E naturalmente tra gli eletti fu anche Garibaldi. Molti Collegi gli furono profferti, tra gli altri Brescia, Stradella, Varese; ma egli ringraziò tutti, dichiarando di non poter accettare che per Nizza «posta in pericolo di cadere nelle ugne del protettore padrone,[6]» e che a lui incombeva difendere. Nizza infatti lo elesse;[7] ond’egli appena conosciuto il voto lascia Caprera, corre nella sua città, vi raggruppa i suoi amici e devoti, tenta avvivare (e la sola sua presenza bastava) la fede nella patria antica; e illuso che il sentimento suo sia pur quello di tutti i suoi concittadini; ignaro che intorno a quel po’ di popolo schietto ed onesto, che si sentiva e voleva essere italiano, brulicava una plebe famelica, pronta al miglior offerente, e una borghesia ingorda, impaziente di subiti guadagni, che avrebbe venduto dieci patrie; parte per Torino accompagnato dal suo amico Robaudi, col proposito d’interpellare il Governo sulla sorte della sua città natale e di fare un ultimo sforzo per scongiurarne la perdita.
Del suo arrivo a Torino, delle commozioni provate dalla città, son pieni i giornali del tempo; ma in ciò nessuna maraviglia. Presentata col Robaudi la sua interpellanza fin dal 7 aprile, soltanto nella tornata del 12 fu ammesso a svolgerla. Era la prima volta che Garibaldi compariva nel Parlamento subalpino; grande quindi l’impazienza di conoscere l’oratore e di giudicare il politico; «generale, siccome dice il resoconto ufficiale, il movimento d’attenzione.»
Parlò calmo e breve; ma è dubbio se con parole e concetti tutti suoi.[8] Reclamò l’osservanza dell’articolo 5º dello Statuto, che pei trattati importanti cessione di provincie richiede la perentoria sanzione della Camera: rammentò la storia di Nizza datasi a Casa di Savoia nel 1391 a patto di non essere ceduta a straniera potenza: dichiarò ogni traffico di gente repugnante al diritto ed alla coscienza delle nazioni civili: denunziò sommariamente i fatti di pressione elettorale, sotto la quale era soffocata la libertà di voto de’ suoi concittadini: chiese infine che, sino all’approvazione del trattato, il voto di Nizza fosse sospeso.

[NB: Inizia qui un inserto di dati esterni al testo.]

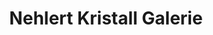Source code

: ---
title: "Nehlert Kristall Galerie"
url: /bad-lippspringe/nehlert-kristall-galerie/
shop: Haushaltsartikel
---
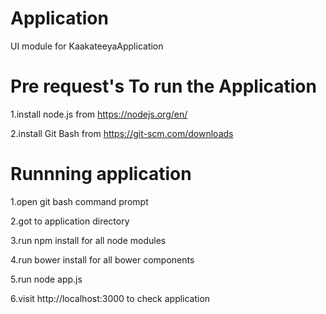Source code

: # Application
UI module for KaakateeyaApplication

# Pre request's To run the Application
 1.install node.js from https://nodejs.org/en/
 
 2.install Git Bash from  https://git-scm.com/downloads
 
# Runnning application
 1.open git bash command prompt
 
 2.got to application directory
 
 3.run npm install for all node modules
 
 4.run bower install for all bower components
 
 5.run node app.js 
 
 6.visit http://localhost:3000 to check application
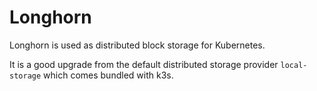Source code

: # Longhorn
Longhorn is used as distributed block storage for Kubernetes.

It is a good upgrade from the default distributed storage provider `local-storage` which comes bundled with k3s.
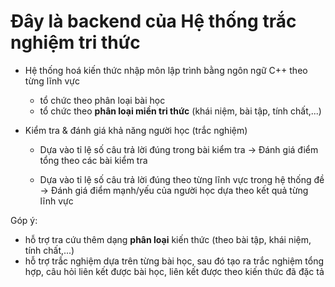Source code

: # Đây là backend của Hệ thống trắc nghiệm tri thức
- Hệ thống hoá kiến thức nhập môn lập trình bằng ngôn ngữ C++ theo từng lĩnh vực
	+ tổ chức theo phân loại bài học
	+ tổ chức theo **phân loại miền tri thức** (khái niệm, bài tập, tính chất,...)
	
- Kiểm tra & đánh giá khả năng người học (trắc nghiệm)
  + Dựa vào tỉ lệ số câu trả lời đúng trong bài kiểm tra
     -> Đánh giá điểm tổng theo các bài kiểm tra

  + Dựa vào tỉ lệ số câu trả lời đúng theo từng lĩnh vực trong hệ thống đề 
     -> Đánh giá điểm mạnh/yếu của người học dựa theo kết quả từng lĩnh vực 

Góp ý:
  - hỗ trợ tra cứu thêm dạng **phân loại** kiến thức (theo bài tập, khái niệm, tính chất,...)
  - hỗ trợ trắc nghiệm dựa trên từng bài học, sau đó tạo ra trắc nghiệm tổng hợp, câu hỏi liên kết được bài học, liên kết được theo kiến thức đã đặc tả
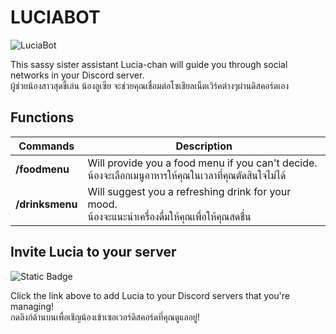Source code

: # LUCIABOT

![LuciaBot](https://lucian.solutions/images/239t.png "LuciaBot")

This sassy sister assistant Lucia-chan will guide you through social networks in your Discord server.  
ผู้ช่วยน้องสาวสุดขี้เล่น น้องลูเซีย จะช่วยคุณเชื่อมต่อโซเชียลเน็ตเวิร์คต่างๆผ่านดิสคอร์ดเอง

## Functions

| Commands | Description |
| --- | --- |
| **/foodmenu** | Will provide you a food menu if you can't decide. <br /> น้องจะเลือกเมนูอาหารให้คุณในเวลาที่คุณตัดสินใจไม่ได้ |
| **/drinksmenu** | Will suggest you a refreshing drink for your mood. <br /> น้องจะแนะนำเครื่องดื่มให้คุณเพื่อให้คุณสดชื่น |

## Invite Lucia to your server

![Static Badge](https://img.shields.io/badge/Discord-Invite-red?labelColor=white&logo=discord&logoColor=black&style=for-the-badge)

Click the link above to add Lucia to your Discord servers that you're managing!  
กดลิงก์ด้านบนเพื่อเชิญน้องเข้าเซอเวอร์ดิสคอร์ดที่คุณดูแลอยู่!
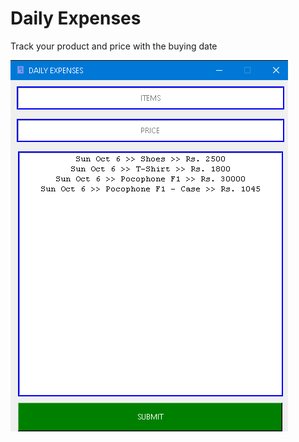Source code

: # Daily Expenses

Track your product and price with the buying date

<img src="included files/1.jpg">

Rispose il Cavour temperato e cortese; negando l’incostituzionalità, giustificando il trattato colla necessità politica e l’interesse d’Italia; attenuando, non smentendo, i fatti di pressione. La discussione s’avvivò. Per Nizza, in vario tenore, parlarono i nizzardi Laurenti-Robaudi e Bottero, sostenuti dal Mellana e dal Mancini; per il trattato i ministri Farini e Mamiani e il deputato Pier Carlo Boggio; e la conclusione fu l’approvazione d’un ordine del giorno di questi, mercè il quale «espressa la fiducia che il Governo del Re provvederebbe efficacemente che le guarentigie costituzionali e la sincerità e libertà del voto nelle provincie di Savoia e Nizza sarebbero rispettate,» la Camera non chiedeva di più.
E di più forse, al punto cui eran le cose, non si poteva nè sperare nè conseguire; ma Garibaldi non era uomo d’intenderlo, e uscì da Palazzo Carignano coll’anima ribollente d’ira e d’amarezza; nauseato di quella politica barattiera, a senso suo, e codarda, e guardando da quell’istante il conte di Cavour collo stesso occhio, con cui si guarderebbe colui che vi ha strappato dal braccio vostra madre, e l’ha gettata al mercato.
Ma per ventura sua e d’Italia altri e ben più gravi avvenimenti eran già venuti a divertirlo da quei turbolenti pensieri, e ad aprire al vorticoso torrente della sua passione patriottica uno sfogo più degno e più vasto.